Il programma Wolfgang Amadeus Mozart – Ouverture dal «Don Giovanni» K.527

Vorrei percorrere il cerchio magico e immenso delle belle

donne armate di mille seduzioni all’assalto del gaudio e

sulla bocca dell’ultima morire nell’atto di baciarla […]. La

più bella donna m’infonde un’ebbrezza non durevole, la più

ricca sorgente di malie, che dopo breve ora s’è fatta arida,

mi spinge a dissetarmi a delizie nuove, e il possesso mi crea

un senso di vanità, una tristezza di deserto […].

Bella fu la tempesta che mi gettò in avanti, senza tregua:

infranto è il suo impeto, in sua vece regna la quiete. La

sostanza combustibile è distrutta, freddo e buio occupano il

focolare. Nikolas Lenau, frammento del poema incompiuto «Don

Giovanni», scritto dal manicomio di Döbling qualche

giorno prima della morte (22 agosto 1850)

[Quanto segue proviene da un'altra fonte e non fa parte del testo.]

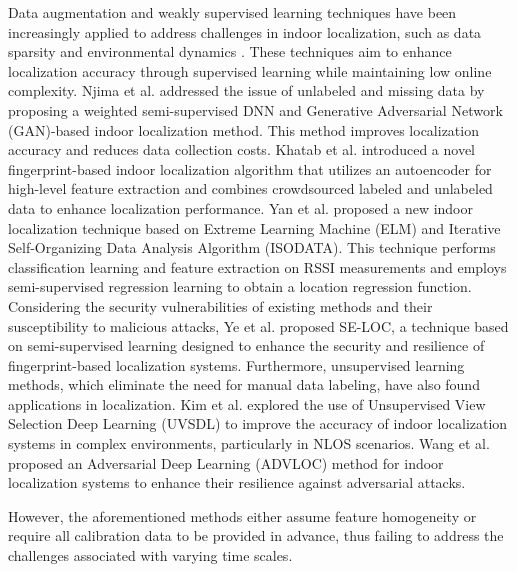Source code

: Data augmentation and weakly supervised learning techniques have been increasingly applied to address challenges in indoor localization, such as data sparsity and environmental dynamics \cite{njima2022dnn,khatab2021fingerprint,yan2020elm,ye2022se,kim2021unsupervised,wang2022adversarial}. These techniques aim to enhance localization accuracy through supervised learning while maintaining low online complexity.  Njima et al. \cite{njima2022dnn} addressed the issue of unlabeled and missing data by proposing a weighted semi-supervised DNN and Generative Adversarial Network (GAN)-based indoor localization method. This method improves localization accuracy and reduces data collection costs. Khatab et al. \cite{khatab2021fingerprint} introduced a novel fingerprint-based indoor localization algorithm that utilizes an autoencoder for high-level feature extraction and combines crowdsourced labeled and unlabeled data to enhance localization performance. Yan et al. \cite{yan2020elm} proposed a new indoor localization technique based on Extreme Learning Machine (ELM) and Iterative Self-Organizing Data Analysis Algorithm (ISODATA). This technique performs classification learning and feature extraction on RSSI measurements and employs semi-supervised regression learning to obtain a location regression function. Considering the security vulnerabilities of existing methods and their susceptibility to malicious attacks, Ye et al. \cite{ye2022se} proposed SE-LOC, a technique based on semi-supervised learning designed to enhance the security and resilience of fingerprint-based localization systems.  Furthermore, unsupervised learning methods, which eliminate the need for manual data labeling, have also found applications in localization. Kim et al. \cite{kim2021unsupervised} explored the use of Unsupervised View Selection Deep Learning (UVSDL) to improve the accuracy of indoor localization systems in complex environments, particularly in NLOS scenarios. Wang et al. \cite{wang2022adversarial} proposed an Adversarial Deep Learning (ADVLOC) method for indoor localization systems to enhance their resilience against adversarial attacks.

However, the aforementioned methods either assume feature homogeneity or require all calibration data to be provided in advance, thus failing to address the challenges associated with varying time scales.

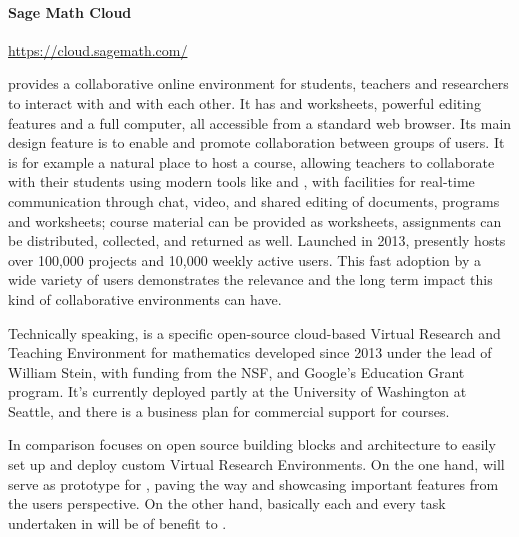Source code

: \paragraph{Sage Math Cloud} \url{https://cloud.sagemath.com/} \label{sec:SMC-page}

\SMC provides a collaborative online environment for students,
teachers and researchers to interact with \Sage and with each
other. It has \Sage and \IPython worksheets, powerful \LATEX editing
features and a full \Linux computer, all accessible from a standard
web browser. Its main design feature is to enable and promote
collaboration between groups of users. It is for example a natural
place to host a course, allowing teachers to collaborate with their
students using modern tools like \Sage and \LATEX, with facilities for
real-time communication through chat, video, and shared editing of
documents, programs and worksheets; course material can be provided as
worksheets, assignments can be distributed, collected, and returned as
well. Launched in 2013, \SMC presently hosts over 100,000 projects and
10,000 weekly active users. This fast adoption by a wide variety of
users demonstrates the relevance and the long term impact this kind of
collaborative environments can have.

Technically speaking, \SMC is a specific open-source cloud-based
Virtual Research and Teaching Environment for mathematics developed
since 2013 under the lead of William Stein, with funding from the NSF,
and Google's Education Grant program.
It's currently deployed partly at the University of Washington at
Seattle, and there is a business plan for commercial support for
courses.



In comparison \TheProject focuses on open source building blocks and
architecture to easily set up and deploy custom Virtual Research
Environments. On the one hand, \SMC will serve as prototype for
\TheProject, paving the way and showcasing important features from the
users perspective. On the other hand, basically each and every task
undertaken in \TheProject will be of benefit to \SMC.


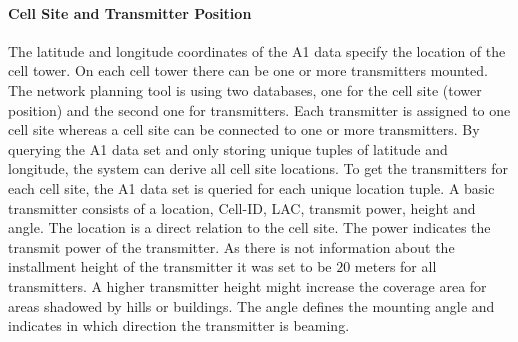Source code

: \documentclass[master,english]{hgbthesis}
\begin{document}
\paragraph{Cell Site and Transmitter Position}
The latitude and longitude coordinates of the A1 data specify the location of the cell tower. On each cell tower there can be one or more transmitters mounted. The network planning tool is using two databases, one for the cell site (tower position) and the second one for transmitters. Each transmitter is assigned to one cell site whereas a cell site can be connected to one or more transmitters.
By querying the A1 data set and only storing unique tuples of latitude and longitude, the system can derive all cell site locations. To get the transmitters for each cell site, the A1 data set is queried for each unique location tuple. A basic transmitter consists of a location, Cell-ID, LAC, transmit power, height and angle. The location is a direct relation to the cell site. The power indicates the transmit power of the transmitter. As there is not information about the installment height of the transmitter it was set to be $20$ meters for all transmitters. A higher transmitter height might increase the coverage area for areas shadowed by hills or buildings. The angle defines the mounting angle and indicates in which direction the transmitter is beaming.
\end{document}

Il personaggio di Don Giovanni ha una lunga storia. Esso comparve per la prima volta nel 1616, nel «Burlador de Sevilla y convidado di piedra», opera teatrale del frate spagnolo Tirso de Molina, scritta in piena offensiva controriformistica. La vicenda di Don Juan Tenorio e del suo servitore Catalinon venne ripresa in epoche successive da un gran numero di autori, tra i quali vi sono Molière, Goldoni, Bertati, Hoffmann, Byron, Lenau, Puškin, Shaw, Horváth, Miłosz, Saramago, oltre naturalmente al buon Lorenzo Da Ponte, prete controvoglia (come Vivaldi) che scrisse il libretto per Mozart in compagnia di “una bottiglietta di Tokai a destra, tabacco di Siviglia al centro, e una bella giovinetta che veniva nella mia camera a suon di campanello” (!). Del resto, alla prima rappresentazione era presente anche Giacomo Casanova, che trovò la storia “poco realistica”, e si propose di scriverne una sua versione (!!). La ben nota trama, incentrata sulla fine del blasfemo seduttore che si fa beffe di un uomo che aveva ucciso durante una delle sue avventure, e viene da lui trascinato all’Inferno, è in fin dei conti piuttosto scarna, e molto moralistica. La figura del protagonista, però, era destinata, dopo esser rinata a nuova vita grazie al capolavoro mozartiano, ad avere un ruolo importante nelle riflessioni di molti pensatori, da Kierkegaard in poi, fino a divenire una sorta di mito moderno, parallelo a quello di Faust. Un computo bibliografico, nemmeno troppo recente, è arrivato a contare parecchie migliaia di contributi, tra libri e studi universitari, dedicati a questa immortale “maschera del desiderio”: una selva non oscura, ma alquanto intricata da esplorare. I principali filoni di pensiero che - come sentieri - si dipartono dal «Don Giovanni», vanno nella direzione della storia della letteratura, della filosofia, della psicanalisi, della mitopoiesi, della teologia, persino dell’analisi della mentalità capitalistica, oltre naturalmente alla musicologia.1 Per quanto riguarda più specificamente l’Ouverture, secondo un aneddoto raccontato dalla vedova Constanze molti anni dopo, Mozart la compose nella notte precedente la prima dell’opera (avvenuta a

1 Segnaliamo qui molto brevemente, per chi ne avesse la curiosità, una lista (personale, quindi senza nessuna pretesa di esaustività) di

autori dai quali abbiamo tratto contributi significativi a proposito di quello a cui si è accennato. Per la musicologia: Jouve («Il Don

Giovanni di Mozart»), Abert («Mozart»), Mila («Lettura del Don Giovanni»); per la letteratura comparata: Macchia («Vita avventure

e morte di Don Giovanni», «Tra Don Rodrigo e Don Giovanni »); per la filosofia e la teologia: Kierkegaard («Il diario del seduttore»,

«Don Giovanni. La musica di Mozart e l’eros»), Curi («Filosofia del Don Giovanni», Introduzione a «Don Giovanni. Variazioni sul

mito»); per la psicanalisi: Rank («La figura del Don Giovanni»); per la mitopoiesi: Rousset («Il mito di Don Giovanni»), Lacchè

(«Le mythe et son évolution dans l’imaginaire créatif musical: Don Giovanni et Faust»), e ancora Curi; sulla figura di Don Giovanni

in relazione al capitalismo moderno: Watt («Miti dell’individualismo moderno»), Fusaro («Il futuro è nostro. Filosofia dell’azione»).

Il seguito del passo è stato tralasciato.